This step alone feels historic, because it raises the bar for what’s acceptable and what’s not as far as online social media apps are concerned. 

For years, infinite scroll has been treated like gravity. It’s clever, unavoidable, and just how feeds are supposed to work. But that assumption has been seriously challenged, and infinite scrolling is now being discussed the way we once talked about smoking indoors.

This isn’t just Britain’s moral panic, by the way. In Australia, the eSafety Commissioner has memorably described infinite scroll as “behavioural cocaine,” in its landmark ban on social media for kids. The US, too, has flirted with intervention on this front – most notably when Senator Josh Hawley proposed a ban on infinite scroll and autoplay as far back as 2019

This very decisive shift in public opinion and increased scrutiny on digital platforms comes on the back of breakthrough medical and behavioural research. Study after study now describes infinite scroll as “addiction by design,” a variable reward system that hijacks the same dopamine loops as slot machines. A 2025 public health paper even coined the term “dopamine-scrolling,” linking endless feeds to fractured attention, anxiety, and compulsive use – not just among teenagers, but adults with jobs, families, and supposed self-control.
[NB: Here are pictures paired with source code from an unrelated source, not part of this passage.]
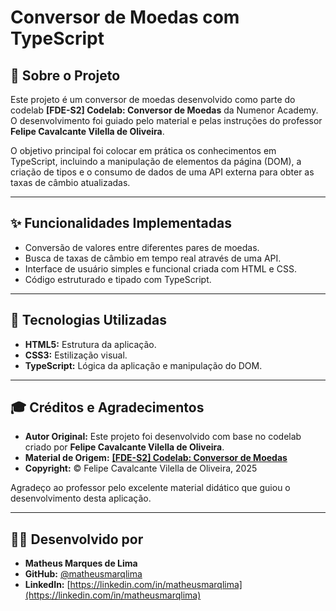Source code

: # Conversor de Moedas com TypeScript
## 📖 Sobre o Projeto

Este projeto é um conversor de moedas desenvolvido como parte do codelab **[FDE-S2] Codelab: Conversor de Moedas** da Numenor Academy. O desenvolvimento foi guiado pelo material e pelas instruções do professor **Felipe Cavalcante Vilella de Oliveira**.

O objetivo principal foi colocar em prática os conhecimentos em TypeScript, incluindo a manipulação de elementos da página (DOM), a criação de tipos e o consumo de dados de uma API externa para obter as taxas de câmbio atualizadas.

---

## ✨ Funcionalidades Implementadas

-   Conversão de valores entre diferentes pares de moedas.
-   Busca de taxas de câmbio em tempo real através de uma API.
-   Interface de usuário simples e funcional criada com HTML e CSS.
-   Código estruturado e tipado com TypeScript.

---

## 🚀 Tecnologias Utilizadas

-   **HTML5:** Estrutura da aplicação.
-   **CSS3:** Estilização visual.
-   **TypeScript:** Lógica da aplicação e manipulação do DOM.

---

## 🎓 Créditos e Agradecimentos

-   **Autor Original:** Este projeto foi desenvolvido com base no codelab criado por **Felipe Cavalcante Vilella de Oliveira**.
-   **Material de Origem:** [**[FDE-S2] Codelab: Conversor de Moedas**](https://codelabs.numenor.academy/fde-s2-codelab-ffe60/)
-   **Copyright:** © Felipe Cavalcante Vilella de Oliveira, 2025

Agradeço ao professor pelo excelente material didático que guiou o desenvolvimento desta aplicação.

---

## 👨‍💻 Desenvolvido por 

-   **Matheus Marques de Lima**
-   **GitHub:** [@matheusmarqlima](https://github.com/matheusmarqlima)
-   **LinkedIn:** [https://linkedin.com/in/matheusmarqlima](https://linkedin.com/in/matheusmarqlima)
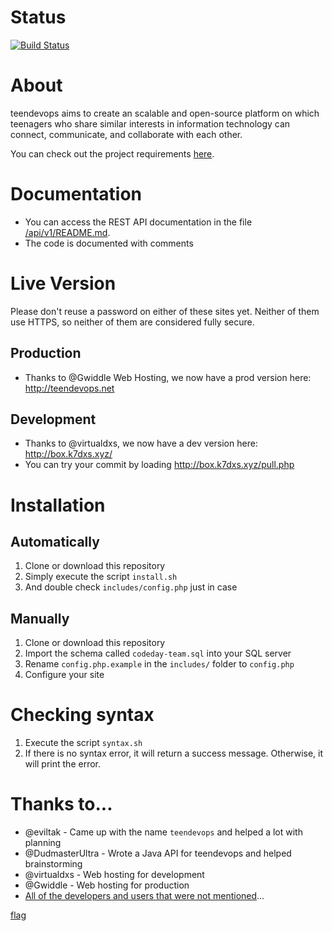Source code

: # Status
[![Build Status](https://travis-ci.com/Arinerron/codeday-team.svg?token=xRJQhWcuhJai95gtzHzi&branch=master)](https://travis-ci.com/Arinerron/codeday-team)

# About
teendevops aims to create an scalable and open-source platform on which teenagers who share similar interests in information technology can connect, communicate, and collaborate with each other.

You can check out the project requirements [here](https://github.com/Arinerron/teendevops/blob/master/REQUIREMENTS.md).

# Documentation
- You can access the REST API documentation in the file [/api/v1/README.md](https://github.com/Arinerron/teendevops/blob/master/api/v1/README.md).
- The code is documented with comments

# Live Version
Please don't reuse a password on either of these sites yet. Neither of them use HTTPS, so neither of them are considered fully secure.
## Production
- Thanks to @Gwiddle Web Hosting, we now have a prod version here: http://teendevops.net
## Development
- Thanks to @virtualdxs, we now have a dev version here: http://box.k7dxs.xyz/
- You can try your commit by loading http://box.k7dxs.xyz/pull.php

# Installation
## Automatically
1. Clone or download this repository
2. Simply execute the script `install.sh`
3. And double check `includes/config.php` just in case

## Manually
1. Clone or download this repository
2. Import the schema called `codeday-team.sql` into your SQL server
3. Rename `config.php.example` in the `includes/` folder to `config.php`
4. Configure your site

# Checking syntax
1. Execute the script `syntax.sh`
2. If there is no syntax error, it will return a success message. Otherwise, it will print the error.

# Thanks to...
- @eviltak - Came up with the name `teendevops` and helped a lot with planning
- @DudmasterUltra - Wrote a Java API for teendevops and helped brainstorming
- @virtualdxs - Web hosting for development
- @Gwiddle - Web hosting for production
- [All of the developers and users that were not mentioned](https://github.com/Arinerron/teendevops/graphs/contributors)...

[flag](ur-a_r3adme_reader)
All this matters because infinite scrolling or doomscrolling isn’t so much about what we consume but more about how we consume online information. Because the platforms optimized for engagement don’t care whether you’re reading war updates, memes, or wedding photos – all they care is that you don’t stop. Even when most users want to reduce scrolling on their smartphone, they can’t. That’s a design problem, and it’s great that leading world governments are finally trying to fix it.

What this means for India

India has all the ingredients for the same reckoning, but none of the enforcement – yet. The Digital India Act gestures at regulating “addictive tech” for minors through age-gating and design restrictions. Infinite scroll could fall squarely into that bucket. But as of 2026, it remains unimplemented.

Meanwhile, Indian research paints a worrying picture. Studies link excessive social media use to adolescent depression, anxiety, and addiction rates hovering around 40 percent. The Indian Psychiatric Society has called for digital hygiene guidelines. But without regulatory teeth, it argues, guidelines are just polite suggestions, nothing more.

Doomscrolling didn’t emerge accidentally, and it won’t disappear accidentally either. The significance of these global moves isn’t that governments are suddenly anti-tech. It’s that they’re finally admitting what users have felt in their bones for years.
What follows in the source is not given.